Czytam sobie tego fejsa i wpadam na linka do ulotki diecezji warszawsko-praskiej o zagrożeniach jakie czyhają na współczesnego człowieka. Czytam sobie pytania, zaczynam liczyć najpierw pod ile podpadam. Po chwili rezygnuję i liczę te, na które odpowiedziałbym negatywnie. Wychodzi ich mało. Ksiądz Przemysław Sawa wpisał w listę szatańskich zakusów połowę popkultury.
Zło wygrało. Jesteśmy zgubieni.
Czyli pozostaje tylko ukleknac i sie modlic.
Jak widać każdy może popaść w paranoję. A co z miłością bliźniego. Same zakazy?
Najlepsze jest to ,że takowe wnioski księża, spekulanci i wielcy specjaliści nie wysnuwają z samego źródła, a z wyobrażeń na temat danego produktu. Znam spokojnie z 2 księży, którzy to oglądali połowę z tych filmów. W związku z tym, czy przypadkiem nie powinni zostać odrzuceni z kościoła? Jestem wierzący. Jednak kościół jaki przestawia się w dzisiejszej formie jest czasem jak upadająca firma, która tego nie dostrzega. Upada za swoje poglądy i nie zaprzestaje ich narzucać, upadając jeszcze mocniej. Smutne, tym bardziej, że należę do tej wspólnoty zwanej „kościołem”.

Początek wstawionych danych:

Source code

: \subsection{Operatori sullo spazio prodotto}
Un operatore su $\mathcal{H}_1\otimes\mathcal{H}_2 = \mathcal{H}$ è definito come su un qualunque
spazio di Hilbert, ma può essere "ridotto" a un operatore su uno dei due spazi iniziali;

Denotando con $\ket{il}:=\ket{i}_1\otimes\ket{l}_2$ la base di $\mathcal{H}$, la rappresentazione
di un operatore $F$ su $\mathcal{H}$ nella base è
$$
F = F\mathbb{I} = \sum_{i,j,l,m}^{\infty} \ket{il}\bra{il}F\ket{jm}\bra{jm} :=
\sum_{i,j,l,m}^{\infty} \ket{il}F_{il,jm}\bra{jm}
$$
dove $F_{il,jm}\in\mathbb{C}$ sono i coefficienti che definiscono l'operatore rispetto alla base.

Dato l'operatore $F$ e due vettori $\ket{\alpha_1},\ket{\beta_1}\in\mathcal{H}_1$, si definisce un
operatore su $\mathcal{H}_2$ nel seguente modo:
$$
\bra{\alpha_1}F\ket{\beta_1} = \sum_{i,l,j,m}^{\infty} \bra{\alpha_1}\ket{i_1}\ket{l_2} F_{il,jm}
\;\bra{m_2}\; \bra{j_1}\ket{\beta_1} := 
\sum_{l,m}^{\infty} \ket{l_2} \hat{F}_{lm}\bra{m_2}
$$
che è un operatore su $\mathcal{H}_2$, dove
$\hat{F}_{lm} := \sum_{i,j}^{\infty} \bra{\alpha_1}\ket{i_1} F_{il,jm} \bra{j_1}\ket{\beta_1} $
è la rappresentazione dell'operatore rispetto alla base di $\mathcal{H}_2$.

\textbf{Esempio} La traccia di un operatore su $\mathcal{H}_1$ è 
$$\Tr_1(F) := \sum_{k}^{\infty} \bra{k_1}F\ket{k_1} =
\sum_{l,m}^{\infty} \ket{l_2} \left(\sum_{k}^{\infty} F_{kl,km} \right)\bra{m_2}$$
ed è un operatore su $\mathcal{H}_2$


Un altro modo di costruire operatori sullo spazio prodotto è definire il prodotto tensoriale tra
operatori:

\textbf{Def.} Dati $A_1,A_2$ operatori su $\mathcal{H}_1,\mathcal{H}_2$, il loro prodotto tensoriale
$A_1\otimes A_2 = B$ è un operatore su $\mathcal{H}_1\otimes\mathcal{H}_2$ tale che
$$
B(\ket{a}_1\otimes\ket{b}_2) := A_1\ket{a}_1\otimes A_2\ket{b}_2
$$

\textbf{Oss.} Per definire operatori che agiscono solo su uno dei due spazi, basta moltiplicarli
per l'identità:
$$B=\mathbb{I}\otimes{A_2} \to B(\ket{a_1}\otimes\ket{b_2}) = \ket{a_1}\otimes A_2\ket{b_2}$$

Paranoja. Średniowiecze. Na demotywatory i innego digga z tym- może zatoczy koło i autor się zyska nieco wiedzy/perspektywy. :|
To nie są księża, to są fanatycy. To jest obsesja jakaś, to się powinno leczyć.
Ale co was właściwie boli? To, że katolicka ortodoksja jest przeciwna wielu elementom popkultury? Przecież wynika to bezpośrednio z faktu, że katolicyzm jest religią monoteistyczną. Z samej istoty monoteizmu to się bierze. Z tego, że na te elementy (duchowość, etyka, wiara) każdy monoteizm ma, we własnych oczach, monopol. To samo mógłby napisać przedstawiciel ortodoksji judaistycznej albo islamu. Z tym, że ten ostatni mógłby nawoływać do blokowania i eliminowania treści oraz karania konsumentów (jak w Iranie choćby), zamiast tylko unikania.
Ksiądz Sawa nie opublikował tego tekstu dla szerokiej publiczności. To latarnia morska dla innych ortodoksów i tyle. Robienie z tego sieciowej afery nieźle pasuje do discordiańskiego autora blogaska (nie ma to jak celnie wymierzone złote jabłko), ale to, że łykacie jak pelikany i bezrefleksyjnie dołączacie do „chóru oburzonych” jest równie zabawne.
Ksiądz Sawa oczywiście cierpi na typową dla ortodoksów przypadłość, czyli chęć uproszczeń i wepchnięcia do jednego worka wszystkiego co choćby stało blisko przerażających go treści. Nie wnika, nie różnicuje, nie sprawdza – jedzie wielką kosą i ścina wszystko przed oczami (przecież Bóg rozpozna swoich). A wy i reszta internetów dołączacie do tej samej gry (choć po drugiej stronie barykady) i równie na oślep tłuczecie po równo cepami „to nie księża, to są fanatycy”, „to się powinno leczyć”, „średniowiecze”, „a co z miłością bliźniego” i podobne głodne kawałki. Hail Eris.